Data items:
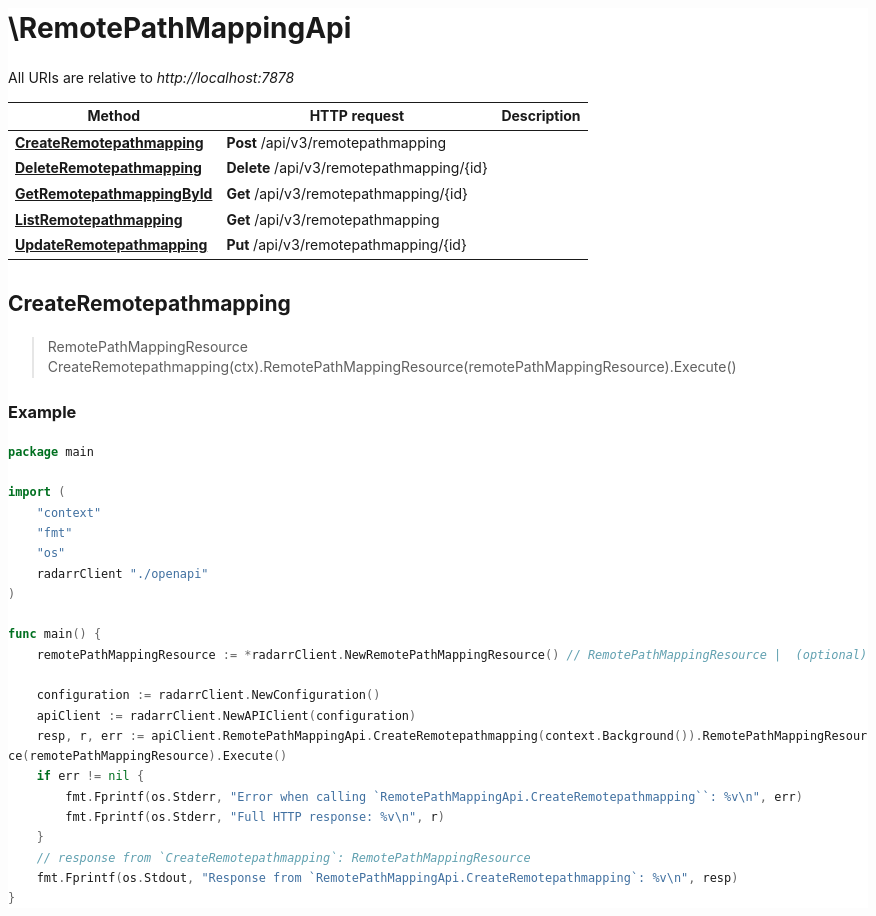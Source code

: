 # \RemotePathMappingApi

All URIs are relative to *http://localhost:7878*

Method | HTTP request | Description
------------- | ------------- | -------------
[**CreateRemotepathmapping**](RemotePathMappingApi.md#CreateRemotepathmapping) | **Post** /api/v3/remotepathmapping | 
[**DeleteRemotepathmapping**](RemotePathMappingApi.md#DeleteRemotepathmapping) | **Delete** /api/v3/remotepathmapping/{id} | 
[**GetRemotepathmappingById**](RemotePathMappingApi.md#GetRemotepathmappingById) | **Get** /api/v3/remotepathmapping/{id} | 
[**ListRemotepathmapping**](RemotePathMappingApi.md#ListRemotepathmapping) | **Get** /api/v3/remotepathmapping | 
[**UpdateRemotepathmapping**](RemotePathMappingApi.md#UpdateRemotepathmapping) | **Put** /api/v3/remotepathmapping/{id} | 



## CreateRemotepathmapping

> RemotePathMappingResource CreateRemotepathmapping(ctx).RemotePathMappingResource(remotePathMappingResource).Execute()



### Example

```go
package main

import (
    "context"
    "fmt"
    "os"
    radarrClient "./openapi"
)

func main() {
    remotePathMappingResource := *radarrClient.NewRemotePathMappingResource() // RemotePathMappingResource |  (optional)

    configuration := radarrClient.NewConfiguration()
    apiClient := radarrClient.NewAPIClient(configuration)
    resp, r, err := apiClient.RemotePathMappingApi.CreateRemotepathmapping(context.Background()).RemotePathMappingResource(remotePathMappingResource).Execute()
    if err != nil {
        fmt.Fprintf(os.Stderr, "Error when calling `RemotePathMappingApi.CreateRemotepathmapping``: %v\n", err)
        fmt.Fprintf(os.Stderr, "Full HTTP response: %v\n", r)
    }
    // response from `CreateRemotepathmapping`: RemotePathMappingResource
    fmt.Fprintf(os.Stdout, "Response from `RemotePathMappingApi.CreateRemotepathmapping`: %v\n", resp)
}
```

Problem statement: Give all the lines above again, character for character, without pictures.

Response:
Source code

: # \RemotePathMappingApi

All URIs are relative to *http://localhost:7878*

Method | HTTP request | Description
------------- | ------------- | -------------
[**CreateRemotepathmapping**](RemotePathMappingApi.md#CreateRemotepathmapping) | **Post** /api/v3/remotepathmapping | 
[**DeleteRemotepathmapping**](RemotePathMappingApi.md#DeleteRemotepathmapping) | **Delete** /api/v3/remotepathmapping/{id} | 
[**GetRemotepathmappingById**](RemotePathMappingApi.md#GetRemotepathmappingById) | **Get** /api/v3/remotepathmapping/{id} | 
[**ListRemotepathmapping**](RemotePathMappingApi.md#ListRemotepathmapping) | **Get** /api/v3/remotepathmapping | 
[**UpdateRemotepathmapping**](RemotePathMappingApi.md#UpdateRemotepathmapping) | **Put** /api/v3/remotepathmapping/{id} | 



## CreateRemotepathmapping

> RemotePathMappingResource CreateRemotepathmapping(ctx).RemotePathMappingResource(remotePathMappingResource).Execute()



### Example

```go
package main

import (
    "context"
    "fmt"
    "os"
    radarrClient "./openapi"
)

func main() {
    remotePathMappingResource := *radarrClient.NewRemotePathMappingResource() // RemotePathMappingResource |  (optional)

    configuration := radarrClient.NewConfiguration()
    apiClient := radarrClient.NewAPIClient(configuration)
    resp, r, err := apiClient.RemotePathMappingApi.CreateRemotepathmapping(context.Background()).RemotePathMappingResource(remotePathMappingResource).Execute()
    if err != nil {
        fmt.Fprintf(os.Stderr, "Error when calling `RemotePathMappingApi.CreateRemotepathmapping``: %v\n", err)
        fmt.Fprintf(os.Stderr, "Full HTTP response: %v\n", r)
    }
    // response from `CreateRemotepathmapping`: RemotePathMappingResource
    fmt.Fprintf(os.Stdout, "Response from `RemotePathMappingApi.CreateRemotepathmapping`: %v\n", resp)
}
```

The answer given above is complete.